The fair value of the loans at the date of the transaction is €10.1 million and the estimated fair value of the excess spread of 0.5 per cent is €40,000.

The entity determines that it has transferred some significant risks and rewards of ownership (for example, significant prepayment risk) but has also retained some significant risks and rewards of ownership because of its subordinated retained interest (Figure 50.1, Box 7, No) and has retained control (Figure 50.1, Box 8, Yes). It therefore applies the continuing involvement approach (Figure 50.1, Box 9).

The entity analyses the transaction as:

  • a retention of a fully proportionate retained interest of €1 million, plus
  • the subordination of that retained interest to provide credit enhancement to the transferee for credit losses.
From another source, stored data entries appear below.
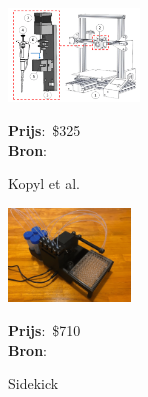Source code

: \begin{minipage}[t]{0.249\textwidth}
    \vspace{0pt}
    \begin{figure}[H]
        \centering
        \captionsetup{width=0.85\textwidth} %
        \includegraphics[height=2.5cm]{figures/kopyl-et-al.png}
        \caption{Kopyl et al.}\label{fig:kopyl}
        \textbf{Prijs}:\ \$325\\
        \textbf{Bron}:\ \cite{RN42}
    \end{figure}
\end{minipage}
\begin{minipage}[t]{0.249\textwidth}
    \vspace{0pt}
    \begin{figure}[H]
        \centering
        \captionsetup{width=0.85\textwidth} %
        \includegraphics[height=2.5cm]{figures/Sidekick.png}
        \caption{Sidekick}\label{fig:Sidekick}
        \textbf{Prijs}:\ \$710\\
        \textbf{Bron}:\ \cite{RN41}
    \end{figure}
\end{minipage}\\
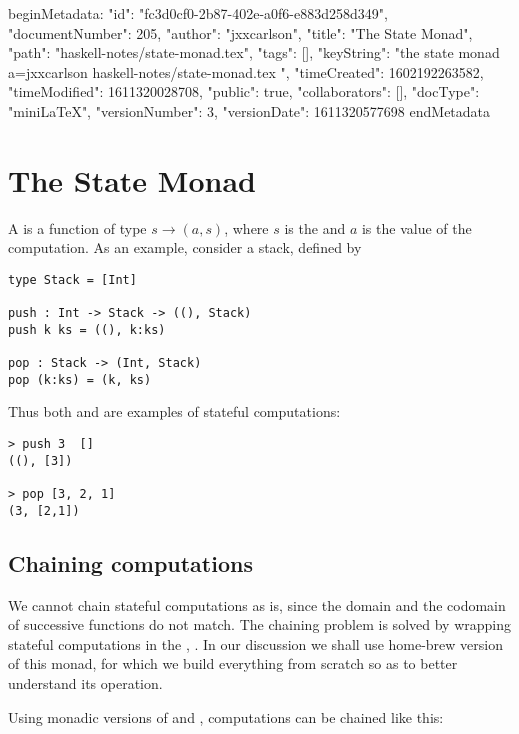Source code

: beginMetadata:
{
    "id": "fc3d0cf0-2b87-402e-a0f6-e883d258d349",
    "documentNumber": 205,
    "author": "jxxcarlson",
    "title": "The State Monad",
    "path": "haskell-notes/state-monad.tex",
    "tags": [],
    "keyString": "the state monad a=jxxcarlson haskell-notes/state-monad.tex ",
    "timeCreated": 1602192263582,
    "timeModified": 1611320028708,
    "public": true,
    "collaborators": [],
    "docType": "miniLaTeX",
    "versionNumber": 3,
    "versionDate": 1611320577698
}
endMetadata
\setcounter{section}{4}

\section{The State Monad}

\innertableofcontents

A  is a function of type $s \to (a,s)$, where $s$ is the  and $a$ is the value of the computation.  As an example, consider a stack, defined by

\begin{verbatim}
type Stack = [Int]

push : Int -> Stack -> ((), Stack)
push k ks = ((), k:ks)

pop : Stack -> (Int, Stack)
pop (k:ks) = (k, ks)
\end{verbatim}

Thus both  and  are examples of stateful computations:

\begin{verbatim}
> push 3  []
((), [3])

> pop [3, 2, 1]
(3, [2,1])
\end{verbatim}


\subsection{Chaining computations}

We cannot chain stateful computations as is, since the domain and the codomain of successive functions do not match.  The chaining problem is solved by wrapping stateful computations in the , .  In our discussion we shall use home-brew version of this monad,  for which we build everything from scratch so as to better understand its operation.

Using monadic versions of  and , computations can be chained like this:


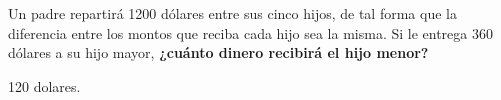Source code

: Un padre repartirá 1200 dólares entre sus cinco hijos, de tal forma que la diferencia entre los montos que reciba cada hijo sea la misma.
Si le entrega 360 dólares a su hijo mayor,
\textbf{¿cuánto dinero recibirá el hijo menor?}

\begin{solutionbox}{2cm}
    120 dolares.
\end{solutionbox}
The entity calculates that €9.09 million (90% of €10.1 million) of the consideration received of €9.115 million represents the consideration for a fully proportionate 90% share. The remainder of the consideration (€25,000) received represents consideration received by the entity for subordinating its retained interest to provide credit enhancement to the transferee for credit losses. In addition, the excess spread of 0.5% represents consideration received for the credit enhancement. Accordingly, the total consideration received for the credit enhancement is €65,000 (€25,000 received from transferee plus €40,000 fair value of excess spread).

The entity first calculates the gain or loss on the sale of the 90% share of cash flows. Assuming that separate fair values of the 10% part transferred and the 90% part retained are not available at the date of the transfer, the entity allocates the carrying amount of the asset pro-rata to the fair values of those parts (see 5.1.1 and 5.1.2 and 5.3.5 above). The total fair value of the portfolio is considered to be €10.1 million (see above), and the fair value of the consideration for the part disposed of €9.09 million. The carrying amount of the whole portfolio is €10 million. This implies a carrying amount for the part disposed of €10m × 9.09/10.1 = €9 million, and for the part retained €1 million. The gain on the sale of the 90% is therefore €90,000 (€9.09 million – €9 million).

In addition, IAS 39 (IFRS 9) requires the entity to recognise the continuing involvement that results from the subordination of its retained interest for credit losses. Accordingly, it recognises an asset of €1 million (the maximum amount of the cash flows it would forfeit under the subordination), and an associated liability of €1.065 million (the maximum amount of the cash flows it would forfeit under the subordination, i.e. €1 million, plus the consideration for the subordination of €65,000). It also recognises an asset for the fair value of the excess spread which forms part of the consideration for the subordination.